## Problem requirements
Show every line of the material that follows in which the word "implementation" occurs.

## Dataset
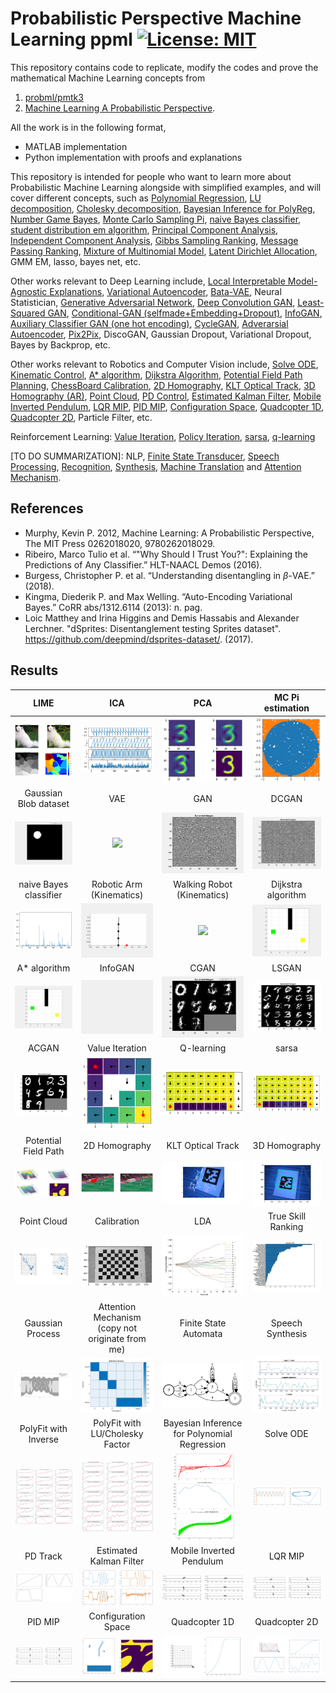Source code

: # Probabilistic Perspective Machine Learning ppml [![License: MIT](https://img.shields.io/badge/License-MIT-yellow.svg)](https://opensource.org/licenses/MIT)
This repository contains code to replicate, modify the codes and prove the mathematical Machine Learning concepts from 
1. [probml/pmtk3](https://github.com/probml/pmtk3)
2. [Machine Learning A Probabilistic Perspective](https://doc.lagout.org/science/Artificial%20Intelligence/Machine%20learning/Machine%20Learning_%20A%20Probabilistic%20Perspective%20%5BMurphy%202012-08-24%5D.pdf).  


All the work is in the following format, 
- MATLAB implementation
- Python implementation with proofs and explanations

This repository is intended for people who want to learn more about Probabilistic Machine Learning alongside with simplified examples, and will cover different concepts, such as [Polynomial Regression](https://github.com/zcemycl/ProbabilisticPerspectiveMachineLearning/blob/master/Probabilistic%20Machine%20Learning/Introduction%20to%20Probabilistic%20Machine%20Learning/Linear%20in%20the%20parameters%20regression.ipynb), [LU decomposition](https://github.com/zcemycl/ProbabilisticPerspectiveMachineLearning/blob/master/Probabilistic%20Machine%20Learning/Introduction%20to%20Probabilistic%20Machine%20Learning/Linear%20in%20the%20parameters%20regression.ipynb), [Cholesky decomposition](https://github.com/zcemycl/ProbabilisticPerspectiveMachineLearning/blob/master/Probabilistic%20Machine%20Learning/Introduction%20to%20Probabilistic%20Machine%20Learning/Linear%20in%20the%20parameters%20regression.ipynb), [Bayesian Inference for PolyReg](https://github.com/zcemycl/ProbabilisticPerspectiveMachineLearning/blob/master/Probabilistic%20Machine%20Learning/Introduction%20to%20Probabilistic%20Machine%20Learning/Bayesian%20inference%20and%20prediction%20with%20finite%20regression%20models.ipynb), [Number Game Bayes](https://github.com/zcemycl/ProbabilisticPerspectiveMachineLearning/blob/master/Machine%20Learning%20A%20Probabilistic%20Perspective/3GMDD/F3.2/3.2numberGame.ipynb), [Monte Carlo Sampling Pi](https://github.com/zcemycl/ProbabilisticPerspectiveMachineLearning/blob/master/Machine%20Learning%20A%20Probabilistic%20Perspective/2Probability/F2.19/2.19mcEstimatePi.ipynb), [naive Bayes classifier](https://github.com/zcemycl/ProbabilisticPerspectiveMachineLearning/blob/master/Machine%20Learning%20A%20Probabilistic%20Perspective/3GMDD/F3.8/3.8naiveBayesBowDemo.ipynb), [student distribution em algorithm](https://github.com/zcemycl/ProbabilisticPerspectiveMachineLearning/blob/master/Machine%20Learning%20A%20Probabilistic%20Perspective/2Probability/F2.8/2.8RobustDemo.ipynb), [Principal Component Analysis](https://github.com/zcemycl/ProbabilisticPerspectiveMachineLearning/blob/master/Machine%20Learning%20A%20Probabilistic%20Perspective/12LatentLinearModels/F12.5/12.5pcaImageDemo.ipynb), [Independent Component Analysis](https://github.com/zcemycl/ProbabilisticPerspectiveMachineLearning/blob/master/Machine%20Learning%20A%20Probabilistic%20Perspective/12LatentLinearModels/F12.20/12.20icaDemo.ipynb), [Gibbs Sampling Ranking](https://github.com/zcemycl/ProbabilisticPerspectiveMachineLearning/blob/master/Probabilistic%20Machine%20Learning/Ranking/Ranking.ipynb), [Message Passing Ranking](https://github.com/zcemycl/ProbabilisticPerspectiveMachineLearning/blob/master/Probabilistic%20Machine%20Learning/Message%20Passing/Message%20Passing.ipynb), [Mixture of Multinomial Model](https://github.com/zcemycl/ProbabilisticPerspectiveMachineLearning/blob/master/Probabilistic%20Machine%20Learning/Multinomial%20Mixture/Mixture%20of%20Multinomials.ipynb), [Latent Dirichlet Allocation](https://github.com/zcemycl/ProbabilisticPerspectiveMachineLearning/blob/master/Probabilistic%20Machine%20Learning/Latent%20Dirichlet%20Allocation/Latent%20Dirichlet%20Allocation.ipynb), GMM EM, lasso, bayes net, etc.

Other works relevant to Deep Learning include, [Local Interpretable Model-Agnostic Explanations](https://github.com/zcemycl/ProbabilisticPerspectiveMachineLearning/blob/master/LIME/LIME.ipynb), [Variational Autoencoder](https://github.com/zcemycl/ProbabilisticPerspectiveMachineLearning/blob/master/Variational%20Autoencoder%20and%20Its%20extension/VAE/VAE.m), [Bata-VAE](https://github.com/zcemycl/ProbabilisticPerspectiveMachineLearning/blob/master/Variational%20Autoencoder%20and%20Its%20extension/BVAE/BVAE.m), Neural Statistician, [Generative Adversarial Network](https://github.com/zcemycl/ProbabilisticPerspectiveMachineLearning/blob/master/Generative%20Adversarial%20Network%20and%20its%20extension/GAN/GAN.m), [Deep Convolution GAN](https://github.com/zcemycl/ProbabilisticPerspectiveMachineLearning/blob/master/Generative%20Adversarial%20Network%20and%20its%20extension/DCGAN/DCGAN.m), [Least-Squared GAN](https://github.com/zcemycl/ProbabilisticPerspectiveMachineLearning/blob/master/Generative%20Adversarial%20Network%20and%20its%20extension/LSGAN/LSGAN.m), [Conditional-GAN (selfmade+Embedding+Dropout)](https://github.com/zcemycl/ProbabilisticPerspectiveMachineLearning/blob/master/Generative%20Adversarial%20Network%20and%20its%20extension/CGAN/CGAN.m), [InfoGAN](https://github.com/zcemycl/ProbabilisticPerspectiveMachineLearning/blob/master/Generative%20Adversarial%20Network%20and%20its%20extension/InfoGAN/InfoGAN.m), [Auxiliary Classifier GAN (one hot encoding)](https://github.com/zcemycl/ProbabilisticPerspectiveMachineLearning/blob/master/Generative%20Adversarial%20Network%20and%20its%20extension/ACGAN/ACGAN.m), [CycleGAN](https://github.com/zcemycl/Matlab-GAN/blob/master/CycleGAN/CycleGAN.m), [Adverarsial Autoencoder](https://github.com/zcemycl/Matlab-GAN/blob/master/AAE/AAE.m), [Pix2Pix](https://github.com/zcemycl/Matlab-GAN/blob/master/Pix2Pix/PIX2PIX.m), DiscoGAN, Gaussian Dropout, Variational Dropout, Bayes by Backprop, etc.

Other works relevant to Robotics and Computer Vision include, [Solve ODE](https://github.com/zcemycl/ProbabilisticPerspectiveMachineLearning/blob/master/Robotics/ODEsolver/Ordinary%20Differential%20Equation.ipynb), [Kinematic Control](https://github.com/zcemycl/ProbabilisticPerspectiveMachineLearning/blob/master/Robotics/Kinematics/RoboticArm.m), [A* algorithm](https://github.com/zcemycl/ProbabilisticPerspectiveMachineLearning/blob/master/Robotics/Astar/AstarAlgorithm.ipynb), [Dijkstra Algorithm](https://github.com/zcemycl/ProbabilisticPerspectiveMachineLearning/blob/master/Robotics/DijkstraGrid/DijkstraAlgorithm.ipynb), [Potential Field Path Planning](https://github.com/zcemycl/ProbabilisticPerspectiveMachineLearning/blob/master/Robotics/PotentialFieldPlanPath/PotentialFieldPath.ipynb), [ChessBoard Calibration](https://github.com/zcemycl/ProbabilisticPerspectiveMachineLearning/blob/master/Computer%20Vision/Calibration/calibrationviaChessBoard.ipynb), [2D Homography](https://github.com/zcemycl/ProbabilisticPerspectiveMachineLearning/blob/master/Computer%20Vision/Logo%20Projection/LogoProjection.ipynb), [KLT Optical Track](https://github.com/zcemycl/ProbabilisticPerspectiveMachineLearning/blob/master/Computer%20Vision/Optical%20Track/CornerTracking.ipynb), [3D Homography (AR)](https://github.com/zcemycl/ProbabilisticPerspectiveMachineLearning/blob/master/Computer%20Vision/3D%20object%20projection/3D%20Homography.ipynb), [Point Cloud](https://github.com/zcemycl/ProbabilisticPerspectiveMachineLearning/blob/master/Computer%20Vision/Point%20Cloud/PointCloud.ipynb), [PD Control](https://github.com/zcemycl/ProbabilisticPerspectiveMachineLearning/blob/master/Robotics/PDcontrol/PDTrack.ipynb), [Estimated Kalman Filter](https://github.com/zcemycl/ProbabilisticPerspectiveMachineLearning/blob/master/Robotics/Estimated%20Kalman%20Filter/EKF.ipynb), [Mobile Inverted Pendulum](https://github.com/zcemycl/ProbabilisticPerspectiveMachineLearning/blob/master/Robotics/MobileInvertedPendulum/MIP.ipynb), [LQR MIP](https://github.com/zcemycl/ProbabilisticPerspectiveMachineLearning/blob/master/Robotics/LQRMIP/LQRMIP.ipynb), [PID MIP](https://github.com/zcemycl/ProbabilisticPerspectiveMachineLearning/blob/master/Robotics/PIDMIP/PIDControlMIP.ipynb), [Configuration Space](https://github.com/zcemycl/ProbabilisticPerspectiveMachineLearning/blob/master/Robotics/ConfigurationSpace/ConfigurationSpace.ipynb), [Quadcopter 1D](https://github.com/zcemycl/ProbabilisticPerspectiveMachineLearning/blob/master/Robotics/Aerial%20Robotics/Quadcopter1D.ipynb), [Quadcopter 2D](https://github.com/zcemycl/ProbabilisticPerspectiveMachineLearning/blob/master/Robotics/Aerial%20Robotics/Quadcopter2D.ipynb), Particle Filter, etc.

Reinforcement Learning: [Value Iteration](https://github.com/zcemycl/ProbabilisticPerspectiveMachineLearning/blob/master/ReinforcemnetLearning/ValueIteration.ipynb), [Policy Iteration](https://github.com/zcemycl/ProbabilisticPerspectiveMachineLearning/blob/master/ReinforcemnetLearning/PolicyIteration.ipynb), [sarsa](https://github.com/zcemycl/ProbabilisticPerspectiveMachineLearning/blob/master/ReinforcemnetLearning/sarsa.ipynb), [q-learning](https://github.com/zcemycl/ProbabilisticPerspectiveMachineLearning/blob/master/ReinforcemnetLearning/q-learning.ipynb)

[TO DO SUMMARIZATION]: NLP, [Finite State Transducer](https://github.com/zcemycl/ProbabilisticPerspectiveMachineLearning/blob/master/Others/Probabilistic%20Automata/WA.pdf), [Speech Processing](https://github.com/zcemycl/ProbabilisticPerspectiveMachineLearning/blob/master/Others/Speech%20Processing/SP.pdf), [Recognition](https://github.com/zcemycl/ProbabilisticPerspectiveMachineLearning/blob/master/Others/Speech%20Recognition/SR.pdf), [Synthesis](https://github.com/zcemycl/ProbabilisticPerspectiveMachineLearning/blob/master/Others/Speech%20Synthesis/SS.pdf), [Machine Translation](https://github.com/zcemycl/ProbabilisticPerspectiveMachineLearning/blob/master/Others/Machine%20Translation/MT.pdf) and [Attention Mechanism](https://github.com/zcemycl/ProbabilisticPerspectiveMachineLearning/blob/master/Others/Attention%20Mechanism/main.m). 

 ## References
 - Murphy, Kevin P. 2012, Machine Learning: A Probabilistic Perspective, The MIT Press 0262018020, 9780262018029. 
 - Ribeiro, Marco Tulio et al. “"Why Should I Trust You?": Explaining the Predictions of Any Classifier.” HLT-NAACL Demos (2016).
 - Burgess, Christopher P. et al. “Understanding disentangling in $\beta$-VAE.” (2018).
 - Kingma, Diederik P. and Max Welling. “Auto-Encoding Variational Bayes.” CoRR abs/1312.6114 (2013): n. pag.
 - Loic Matthey and Irina Higgins and Demis Hassabis and Alexander Lerchner. "dSprites: Disentanglement testing Sprites dataset". https://github.com/deepmind/dsprites-dataset/. (2017).

 
 ## Results
LIME         |  ICA  | PCA|MC Pi estimation
:-------------------------:|:-------------------------:|:-------------------------:|:-------------------------:
<img src="https://github.com/zcemycl/ProbabilisticPerspectiveMachineLearning/blob/master/LIME/result.png" width="200" > |  <img src="https://github.com/zcemycl/ProbabilisticPerspectiveMachineLearning/blob/master/Machine%20Learning%20A%20Probabilistic%20Perspective/12LatentLinearModels/F12.20/icaresult.png" width="200" >|<img src="https://github.com/zcemycl/ProbabilisticPerspectiveMachineLearning/blob/master/Machine%20Learning%20A%20Probabilistic%20Perspective/12LatentLinearModels/F12.5/pcaresult.png" width="200" >|<img src="https://github.com/zcemycl/ProbabilisticPerspectiveMachineLearning/blob/master/Machine%20Learning%20A%20Probabilistic%20Perspective/2Probability/F2.19/result.png" width="200" >
Gaussian Blob dataset|VAE|GAN|DCGAN
<img src="https://github.com/zcemycl/ProbabilisticPerspectiveMachineLearning/blob/master/Variational%20Autoencoder%20and%20Its%20extension/BVAE/GaussBlob.gif" width="200" >|<img src="https://github.com/zcemycl/ProbabilisticPerspectiveMachineLearning/blob/master/Variational%20Autoencoder%20and%20Its%20extension/VAE/VAEmnist.gif" width="200" >|<img src="https://github.com/zcemycl/ProbabilisticPerspectiveMachineLearning/blob/master/Generative%20Adversarial%20Network%20and%20its%20extension/GAN/GANmnist.gif" width="200">|<img src="https://github.com/zcemycl/ProbabilisticPerspectiveMachineLearning/blob/master/Generative%20Adversarial%20Network%20and%20its%20extension/DCGAN/DCGANmnist.gif" width="200">
naive Bayes classifier| Robotic Arm (Kinematics) | Walking Robot (Kinematics) | Dijkstra algorithm
<img src="https://github.com/zcemycl/ProbabilisticPerspectiveMachineLearning/blob/master/Machine%20Learning%20A%20Probabilistic%20Perspective/3GMDD/F3.8/NB1.png" width="200">| <img src="https://github.com/zcemycl/ProbabilisticPerspectiveMachineLearning/blob/master/Robotics/Kinematics/RoboticArm.gif" width="200"> | <img src="https://github.com/zcemycl/ProbabilisticPerspectiveMachineLearning/blob/master/Robotics/Kinematics/WalkingRobot.gif" width="200"> | <img src="https://github.com/zcemycl/ProbabilisticPerspectiveMachineLearning/blob/master/Robotics/DijkstraGrid/Dijkstra.gif" width="200">
A* algorithm |InfoGAN | CGAN | LSGAN
<img src="https://github.com/zcemycl/ProbabilisticPerspectiveMachineLearning/blob/master/Robotics/Astar/AStar.gif" width="200"> | <img src="https://github.com/zcemycl/ProbabilisticPerspectiveMachineLearning/blob/master/Generative%20Adversarial%20Network%20and%20its%20extension/InfoGAN/InfoGANmnist.gif" width="200"> | <img src="https://github.com/zcemycl/ProbabilisticPerspectiveMachineLearning/blob/master/Generative%20Adversarial%20Network%20and%20its%20extension/CGAN/CGANmnist.gif" width="200">| <img src="https://github.com/zcemycl/ProbabilisticPerspectiveMachineLearning/blob/master/Generative%20Adversarial%20Network%20and%20its%20extension/LSGAN/LSGANresult.jpg" width="200">
ACGAN|Value Iteration|Q-learning|sarsa
<img src="https://github.com/zcemycl/ProbabilisticPerspectiveMachineLearning/blob/master/Generative%20Adversarial%20Network%20and%20its%20extension/ACGAN/ACGANresult.jpg" width="200">|<img src="https://github.com/zcemycl/ProbabilisticPerspectiveMachineLearning/blob/master/ReinforcemnetLearning/ValIter1.png" width="200">|<img src="https://github.com/zcemycl/ProbabilisticPerspectiveMachineLearning/blob/master/ReinforcemnetLearning/qlearn3.png" width="200">|<img src="https://github.com/zcemycl/ProbabilisticPerspectiveMachineLearning/blob/master/ReinforcemnetLearning/sarsa3.png" width="200">
Potential Field Path|2D Homography |KLT Optical Track|3D Homography
<img src="https://github.com/zcemycl/ProbabilisticPerspectiveMachineLearning/blob/master/Robotics/PotentialFieldPlanPath/result.png" width="200">|<img src="https://github.com/zcemycl/ProbabilisticPerspectiveMachineLearning/blob/master/Computer%20Vision/Logo%20Projection/result.png" width="200">|<img src="https://github.com/zcemycl/ProbabilisticPerspectiveMachineLearning/blob/master/Computer%20Vision/Optical%20Track/result.png" width="200">|<img src="https://github.com/zcemycl/ProbabilisticPerspectiveMachineLearning/blob/master/Computer%20Vision/3D%20object%20projection/ar_result.png" width="200">
Point Cloud|Calibration|LDA|True Skill Ranking
<img src="https://github.com/zcemycl/ProbabilisticPerspectiveMachineLearning/blob/master/Computer%20Vision/Point%20Cloud/pointcloud.png" width="200">|<img src="https://github.com/zcemycl/ProbabilisticPerspectiveMachineLearning/blob/master/Computer%20Vision/Calibration/calibrationChessBoard.png" width="200">|<img src="https://github.com/zcemycl/ProbabilisticPerspectiveMachineLearning/blob/master/Probabilistic%20Machine%20Learning/Latent%20Dirichlet%20Allocation/output/e1.jpg" width="200">|<img src="https://github.com/zcemycl/ProbabilisticPerspectiveMachineLearning/blob/master/Probabilistic%20Machine%20Learning/Ranking/output/mp.jpg" width="200">
Gaussian Process|Attention Mechanism <br>(copy not originate from me)|Finite State Automata|Speech Synthesis
<img src="https://github.com/zcemycl/ProbabilisticPerspectiveMachineLearning/blob/master/Probabilistic%20Machine%20Learning/Gaussian%20Process/output/a1.jpg" width="200">|<img src="https://github.com/zcemycl/ProbabilisticPerspectiveMachineLearning/blob/master/Others/Attention%20Mechanism/attentionPlot.jpg" width="200">|<img src="https://github.com/zcemycl/ProbabilisticPerspectiveMachineLearning/blob/master/Others/Probabilistic%20Automata/FSA.PNG" width="200">|<img src="https://github.com/zcemycl/ProbabilisticPerspectiveMachineLearning/blob/master/Others/Speech%20Synthesis/result.PNG" width="200">
PolyFit with Inverse|PolyFit with LU/Cholesky Factor|Bayesian Inference for Polynomial Regression|Solve ODE
<img src="https://github.com/zcemycl/ProbabilisticPerspectiveMachineLearning/blob/master/Probabilistic%20Machine%20Learning/Introduction%20to%20Probabilistic%20Machine%20Learning/PolyFitInv.png" width="200">|<img src="https://github.com/zcemycl/ProbabilisticPerspectiveMachineLearning/blob/master/Probabilistic%20Machine%20Learning/Introduction%20to%20Probabilistic%20Machine%20Learning/PolyFitLUChol.png" width="200">|<img src="https://github.com/zcemycl/ProbabilisticPerspectiveMachineLearning/blob/master/Probabilistic%20Machine%20Learning/Introduction%20to%20Probabilistic%20Machine%20Learning/logevidFit.png" width="100">|<img src="https://github.com/zcemycl/ProbabilisticPerspectiveMachineLearning/blob/master/Robotics/ODEsolver/ODEresult.png" width="200">
PD Track|Estimated Kalman Filter|Mobile Inverted Pendulum|LQR MIP
<img src="https://github.com/zcemycl/ProbabilisticPerspectiveMachineLearning/blob/master/Robotics/PDcontrol/PDTrackresult.png" width="200">|<img src="https://github.com/zcemycl/ProbabilisticPerspectiveMachineLearning/blob/master/Robotics/Estimated%20Kalman%20Filter/EKFresult.png" width="200">|<img src="https://github.com/zcemycl/ProbabilisticPerspectiveMachineLearning/blob/master/Robotics/MobileInvertedPendulum/MIPsimulation.png" width="200">|<img src="https://github.com/zcemycl/ProbabilisticPerspectiveMachineLearning/blob/master/Robotics/LQRMIP/LQRMIPresult.png" width="200">
PID MIP|Configuration Space|Quadcopter 1D|Quadcopter 2D
<img src="https://github.com/zcemycl/ProbabilisticPerspectiveMachineLearning/blob/master/Robotics/PIDMIP/PIDMIPresult.png" width="200">|<img src="https://github.com/zcemycl/ProbabilisticPerspectiveMachineLearning/blob/master/Robotics/ConfigurationSpace/configspace.png" width="200">|<img src="https://github.com/zcemycl/ProbabilisticPerspectiveMachineLearning/blob/master/Robotics/Aerial%20Robotics/aerial1d.png" width="200">|<img src="https://github.com/zcemycl/ProbabilisticPerspectiveMachineLearning/blob/master/Robotics/Aerial%20Robotics/aerial2d.png" width="200">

## Output for this task
- MATLAB implementation
- Python implementation with proofs and explanations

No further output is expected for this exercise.